Omri Sarig
Omri Moshe Sarig is an Israeli mathematician specializing in ergodic theory and dynamical systems. He is a professor at the Weizmann Institute of Science, where he holds the Theodore R. and Edlyn Racoosin Professorial Chair in Mathematics. Sarig is known for his contributions to thermodynamic formalism, symbolic dynamics, and the use of transfer operators in non-uniformly hyperbolic dynamics.
Career
Sarig earned his Ph.D. in mathematics from Tel Aviv University in 2001. His doctoral dissertation, Thermodynamic Formalism for Countable Markov Shifts, was supervised by Jon Aaronson.From 2000 to 2003, he was the Warwick Zeeman Lecturer at the University of Warwick. He then joined Pennsylvania State University, serving first as an assistant professor and later as an associate professor.

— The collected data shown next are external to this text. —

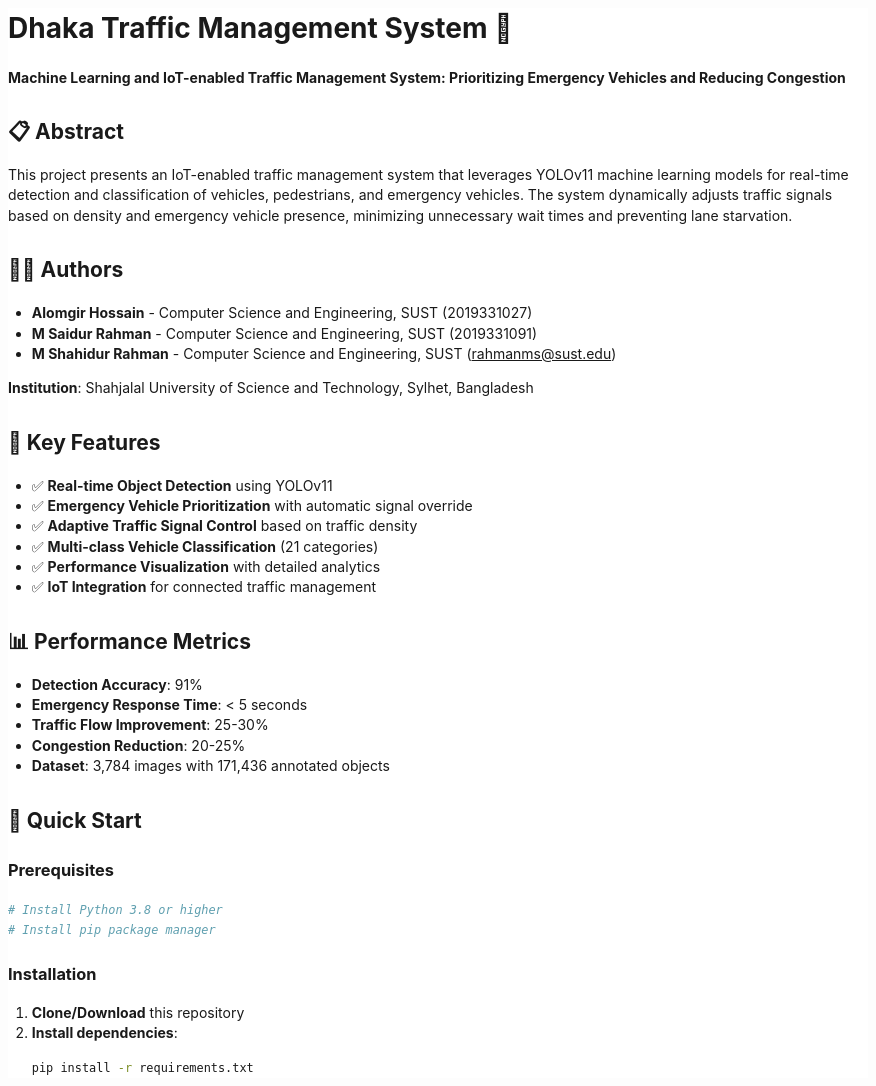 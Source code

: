 # Dhaka Traffic Management System 🚦

**Machine Learning and IoT-enabled Traffic Management System: Prioritizing Emergency Vehicles and Reducing Congestion**

## 📋 Abstract

This project presents an IoT-enabled traffic management system that leverages YOLOv11 machine learning models for real-time detection and classification of vehicles, pedestrians, and emergency vehicles. The system dynamically adjusts traffic signals based on density and emergency vehicle presence, minimizing unnecessary wait times and preventing lane starvation.

## 👨‍🎓 Authors

- **Alomgir Hossain** - Computer Science and Engineering, SUST (2019331027)
- **M Saidur Rahman** - Computer Science and Engineering, SUST (2019331091)  
- **M Shahidur Rahman** - Computer Science and Engineering, SUST (rahmanms@sust.edu)

**Institution**: Shahjalal University of Science and Technology, Sylhet, Bangladesh

## 🎯 Key Features

- ✅ **Real-time Object Detection** using YOLOv11
- ✅ **Emergency Vehicle Prioritization** with automatic signal override
- ✅ **Adaptive Traffic Signal Control** based on traffic density
- ✅ **Multi-class Vehicle Classification** (21 categories)
- ✅ **Performance Visualization** with detailed analytics
- ✅ **IoT Integration** for connected traffic management

## 📊 Performance Metrics

- **Detection Accuracy**: 91%
- **Emergency Response Time**: < 5 seconds
- **Traffic Flow Improvement**: 25-30%
- **Congestion Reduction**: 20-25%
- **Dataset**: 3,784 images with 171,436 annotated objects

## 🚀 Quick Start

### Prerequisites

```bash
# Install Python 3.8 or higher
# Install pip package manager
```

### Installation

1. **Clone/Download** this repository
2. **Install dependencies**:
   ```bash
   pip install -r requirements.txt
   ```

In 2006, Sarig moved to the Weizmann Institute of Science, where he became associate professor in 2009 and full professor in 2014. He served as Head of the Department of Mathematics from 2014 to 2018.
Research
Sarig has developed methods using transfer operators to study countable Markov shifts and symbolic dynamics in smooth ergodic theory. His research also includes results on horocycle flows and multifractal analysis.Honors and awards
- Michael Brin Prize in Dynamical Systems, "for his work on the thermodynamics of countable Markov shifts and his Markov partition for surface diffeomorphisms with positive topological entropy".
- Erdős Prize, awarded by the Israel Mathematical Union.
- Sloan Research Fellowship.
- Invited Speaker, International Congress of Mathematicians in the section "Dynamical Systems and Ordinary Differential Equations".